The section of the 2010 DH Guidance headed ‘Response to the first contact and assessment’ outlines good practice when undertaking assessments. The guidance makes it clear that assessing the needs of groups with particular conditions (e.g. deaf-blind people) must be undertaken by staff with the necessary specialist expertise in that area. Staff should:
- work in partnership with individuals and their carers at all stages of the assessment process, beginning with the assumption that people are best placed to judge their own wellbeing, and should be provided with the information and support necessary to participate as fully as possible in decisions relating to their welfare
- explain how the assessment process for care and support works, advise on the likely timescale and tell people and carers how they can track progress in the meantime
- ensure that knowledge about the individual’s and carer’s health conditions, health care needs and NHS support informs the assessment process
- apply the principles of personalisation to:
- maximise individuals’ and carers’ choices and control over their lives, and prioritise the outcomes they value
- recognise individuals’ and carers’ expert contributions to assessment
- explore solutions that lie within the individual’s own network or via local community resources
- signpost to or provide information and advice on support from universal services, other agencies and community resources.
- Draw on the results of self-assessment to inform the assessment process.
- Carry out capacity assessments where necessary, and Best Interests decision making if individuals are assessed as lacking the mental capacity to make a particular decision themselves.

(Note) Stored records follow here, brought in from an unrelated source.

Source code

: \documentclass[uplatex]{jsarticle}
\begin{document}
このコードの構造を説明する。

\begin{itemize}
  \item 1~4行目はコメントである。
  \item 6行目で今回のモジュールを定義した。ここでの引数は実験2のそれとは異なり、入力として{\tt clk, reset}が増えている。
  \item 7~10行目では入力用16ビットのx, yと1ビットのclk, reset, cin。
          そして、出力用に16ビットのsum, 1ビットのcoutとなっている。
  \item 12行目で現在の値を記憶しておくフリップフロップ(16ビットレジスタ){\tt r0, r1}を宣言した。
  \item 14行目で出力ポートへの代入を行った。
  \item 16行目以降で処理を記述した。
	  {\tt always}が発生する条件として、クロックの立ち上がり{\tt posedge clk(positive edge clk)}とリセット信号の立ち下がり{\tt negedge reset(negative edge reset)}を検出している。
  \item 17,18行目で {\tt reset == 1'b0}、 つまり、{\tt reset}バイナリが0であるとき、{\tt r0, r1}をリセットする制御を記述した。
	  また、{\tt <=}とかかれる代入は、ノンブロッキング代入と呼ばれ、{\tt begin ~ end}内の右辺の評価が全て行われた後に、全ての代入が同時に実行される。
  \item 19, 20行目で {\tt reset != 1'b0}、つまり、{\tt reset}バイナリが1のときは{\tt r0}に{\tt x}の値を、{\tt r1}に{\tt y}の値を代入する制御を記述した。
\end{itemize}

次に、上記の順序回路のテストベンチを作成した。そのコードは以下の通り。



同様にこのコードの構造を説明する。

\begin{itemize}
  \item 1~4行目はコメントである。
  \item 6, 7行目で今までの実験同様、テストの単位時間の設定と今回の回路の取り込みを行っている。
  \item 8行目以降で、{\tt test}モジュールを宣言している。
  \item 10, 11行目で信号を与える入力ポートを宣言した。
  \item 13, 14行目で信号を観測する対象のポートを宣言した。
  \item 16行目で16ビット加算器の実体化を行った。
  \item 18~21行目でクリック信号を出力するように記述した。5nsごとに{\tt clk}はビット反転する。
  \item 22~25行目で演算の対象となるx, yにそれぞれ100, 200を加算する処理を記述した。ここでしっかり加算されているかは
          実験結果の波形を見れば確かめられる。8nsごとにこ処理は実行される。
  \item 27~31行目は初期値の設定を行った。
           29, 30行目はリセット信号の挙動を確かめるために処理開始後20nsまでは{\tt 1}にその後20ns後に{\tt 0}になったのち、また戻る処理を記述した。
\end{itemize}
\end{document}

- Ensure that the scope of the assessment process is proportionate to the person’s need and fit for purpose.
- Collect sufficient evidence to make a sound judgement about eligibility within the FACS bandings and criteria, agree outcomes, support the individual to identify and manage risks, and address any safeguarding issues.
The Care Bill includes provision to establish national eligibility criteria for adult care and support. This is to be achieved through regulations to be made under a power in Clause 13. These will set a minimum threshold for people’s care and support needs which must be met by local authorities in all areas. Local authorities will not be able to restrict eligibility beyond this threshold, but if they wish to do so they can meet other needs which are below the national threshold. The government proposes to set the national threshold at a level equivalent to ‘substantial’ in the current system. This is the level currently operated by the vast majority of local authorities.